**WHAT YOU WILL DO**
Beneath this line are the data; copy exactly the part of them that opens with the line containing "4\hearts = RKQG" and closes with the line containing "majors, better spades", and only that part.

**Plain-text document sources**
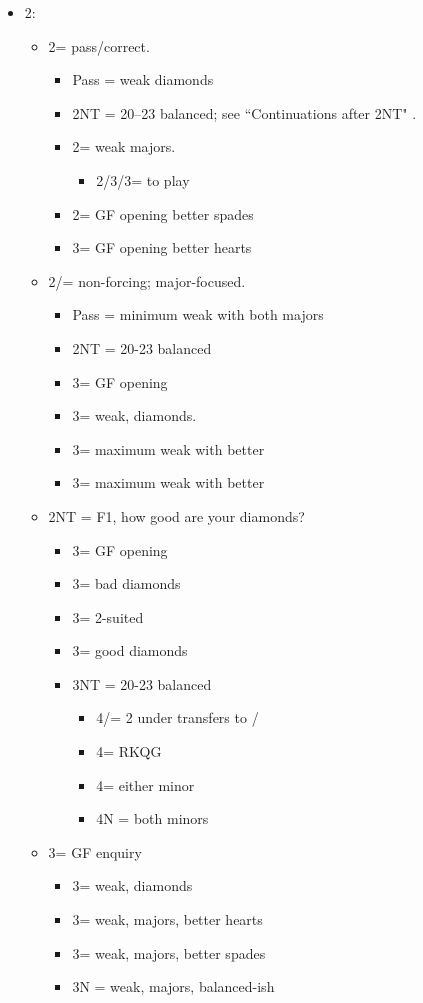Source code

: \documentclass[a4paper,14pt]{extarticle}
\begin{document}
\begin{itemize}
\item 2\clubs:
	\begin{itemize}
   \item 2\diamonds = pass/correct.
			\begin{itemize}
		\item Pass = weak diamonds
      \item 2NT = 20--23 balanced; see ``Continuations after 2NT" .
      \item 2\hearts = weak majors.
			\begin{itemize}
			\item 2\spades/3\clubs/3\diamonds = to play
			\end{itemize}
		\item 2\spades = GF opening better spades
		\item 3\clubs = GF opening better hearts
		\end{itemize}
   \item 2\hearts/\spades = non-forcing; major-focused.
		\begin{itemize}
		\item Pass = minimum weak with both majors
		\item 2NT = 20-23 balanced
		\item 3\clubs = GF opening
		\item 3\diamonds = weak, diamonds.
		\item 3\hearts = maximum weak with better \hearts
		\item 3\spades = maximum weak with better \spades
		\end{itemize}
	\item 2NT = F1, how good are your diamonds?
		\begin{itemize}
		\item 3\clubs = GF opening
 		\item 3\diamonds = bad diamonds
		\item 3\hearts = 2-suited
		\item 3\spades = good diamonds
		\item 3NT = 20-23 balanced
			\begin{itemize}
         \item 4\clubs/\diamonds = 2 under transfers to \hearts/\spades
         \item 4\hearts = RKQG
			\item 4\spades = either minor
         \item 4N = both minors
			\end{itemize}
		\end{itemize}
	\item 3\clubs = GF enquiry
		\begin{itemize}
		\item 3\diamonds = weak, diamonds
		\item 3\hearts = weak, majors, better hearts
		\item 3\spades = weak, majors, better spades
		\item 3N = weak, majors, balanced-ish
		\end{itemize}


\end{itemize}
\end{itemize}
\end{document}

**RESULT**
         \item 4\hearts = RKQG
			\item 4\spades = either minor
         \item 4N = both minors
			\end{itemize}
		\end{itemize}
	\item 3\clubs = GF enquiry
		\begin{itemize}
		\item 3\diamonds = weak, diamonds
		\item 3\hearts = weak, majors, better hearts
		\item 3\spades = weak, majors, better spades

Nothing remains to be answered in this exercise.